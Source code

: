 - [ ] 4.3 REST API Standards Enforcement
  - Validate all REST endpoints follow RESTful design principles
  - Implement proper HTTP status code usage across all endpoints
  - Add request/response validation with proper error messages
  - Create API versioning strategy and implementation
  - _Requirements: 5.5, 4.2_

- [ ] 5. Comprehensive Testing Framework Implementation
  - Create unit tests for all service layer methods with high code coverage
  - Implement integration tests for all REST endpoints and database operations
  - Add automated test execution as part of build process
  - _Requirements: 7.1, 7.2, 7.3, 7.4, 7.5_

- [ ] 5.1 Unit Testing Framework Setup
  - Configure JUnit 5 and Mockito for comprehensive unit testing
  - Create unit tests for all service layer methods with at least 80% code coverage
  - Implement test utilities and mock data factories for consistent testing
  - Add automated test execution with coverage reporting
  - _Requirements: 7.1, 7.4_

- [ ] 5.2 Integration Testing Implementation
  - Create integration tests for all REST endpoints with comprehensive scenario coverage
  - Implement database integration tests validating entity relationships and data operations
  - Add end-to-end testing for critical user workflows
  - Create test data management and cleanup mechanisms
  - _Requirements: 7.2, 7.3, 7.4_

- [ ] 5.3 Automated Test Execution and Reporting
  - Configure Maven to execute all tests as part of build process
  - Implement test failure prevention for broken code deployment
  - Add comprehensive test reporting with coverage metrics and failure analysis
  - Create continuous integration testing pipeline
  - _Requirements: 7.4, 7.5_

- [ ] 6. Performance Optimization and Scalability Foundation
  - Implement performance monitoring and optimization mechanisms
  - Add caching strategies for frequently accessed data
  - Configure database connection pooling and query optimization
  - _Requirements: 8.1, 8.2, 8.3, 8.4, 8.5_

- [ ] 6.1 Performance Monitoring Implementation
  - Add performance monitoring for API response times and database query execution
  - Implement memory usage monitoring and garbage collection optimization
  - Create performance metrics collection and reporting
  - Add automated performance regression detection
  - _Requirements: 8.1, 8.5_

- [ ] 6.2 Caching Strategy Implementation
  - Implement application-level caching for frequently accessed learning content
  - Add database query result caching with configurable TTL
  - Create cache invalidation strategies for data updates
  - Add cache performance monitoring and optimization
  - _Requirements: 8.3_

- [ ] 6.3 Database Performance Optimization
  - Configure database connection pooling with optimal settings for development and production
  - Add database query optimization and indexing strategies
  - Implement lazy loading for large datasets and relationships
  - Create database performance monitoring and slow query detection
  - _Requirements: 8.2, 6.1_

::::::::::

▸ **Problem details**: Return every line above exactly as it stands.

▸ **Final answer**:
Source code

: - [ ] 4.3 REST API Standards Enforcement
  - Validate all REST endpoints follow RESTful design principles
  - Implement proper HTTP status code usage across all endpoints
  - Add request/response validation with proper error messages
  - Create API versioning strategy and implementation
  - _Requirements: 5.5, 4.2_

- [ ] 5. Comprehensive Testing Framework Implementation
  - Create unit tests for all service layer methods with high code coverage
  - Implement integration tests for all REST endpoints and database operations
  - Add automated test execution as part of build process
  - _Requirements: 7.1, 7.2, 7.3, 7.4, 7.5_

- [ ] 5.1 Unit Testing Framework Setup
  - Configure JUnit 5 and Mockito for comprehensive unit testing
  - Create unit tests for all service layer methods with at least 80% code coverage
  - Implement test utilities and mock data factories for consistent testing
  - Add automated test execution with coverage reporting
  - _Requirements: 7.1, 7.4_

- [ ] 5.2 Integration Testing Implementation
  - Create integration tests for all REST endpoints with comprehensive scenario coverage
  - Implement database integration tests validating entity relationships and data operations
  - Add end-to-end testing for critical user workflows
  - Create test data management and cleanup mechanisms
  - _Requirements: 7.2, 7.3, 7.4_

- [ ] 5.3 Automated Test Execution and Reporting
  - Configure Maven to execute all tests as part of build process
  - Implement test failure prevention for broken code deployment
  - Add comprehensive test reporting with coverage metrics and failure analysis
  - Create continuous integration testing pipeline
  - _Requirements: 7.4, 7.5_

- [ ] 6. Performance Optimization and Scalability Foundation
  - Implement performance monitoring and optimization mechanisms
  - Add caching strategies for frequently accessed data
  - Configure database connection pooling and query optimization
  - _Requirements: 8.1, 8.2, 8.3, 8.4, 8.5_

- [ ] 6.1 Performance Monitoring Implementation
  - Add performance monitoring for API response times and database query execution
  - Implement memory usage monitoring and garbage collection optimization
  - Create performance metrics collection and reporting
  - Add automated performance regression detection
  - _Requirements: 8.1, 8.5_

- [ ] 6.2 Caching Strategy Implementation
  - Implement application-level caching for frequently accessed learning content
  - Add database query result caching with configurable TTL
  - Create cache invalidation strategies for data updates
  - Add cache performance monitoring and optimization
  - _Requirements: 8.3_

- [ ] 6.3 Database Performance Optimization
  - Configure database connection pooling with optimal settings for development and production
  - Add database query optimization and indexing strategies
  - Implement lazy loading for large datasets and relationships
  - Create database performance monitoring and slow query detection
  - _Requirements: 8.2, 6.1_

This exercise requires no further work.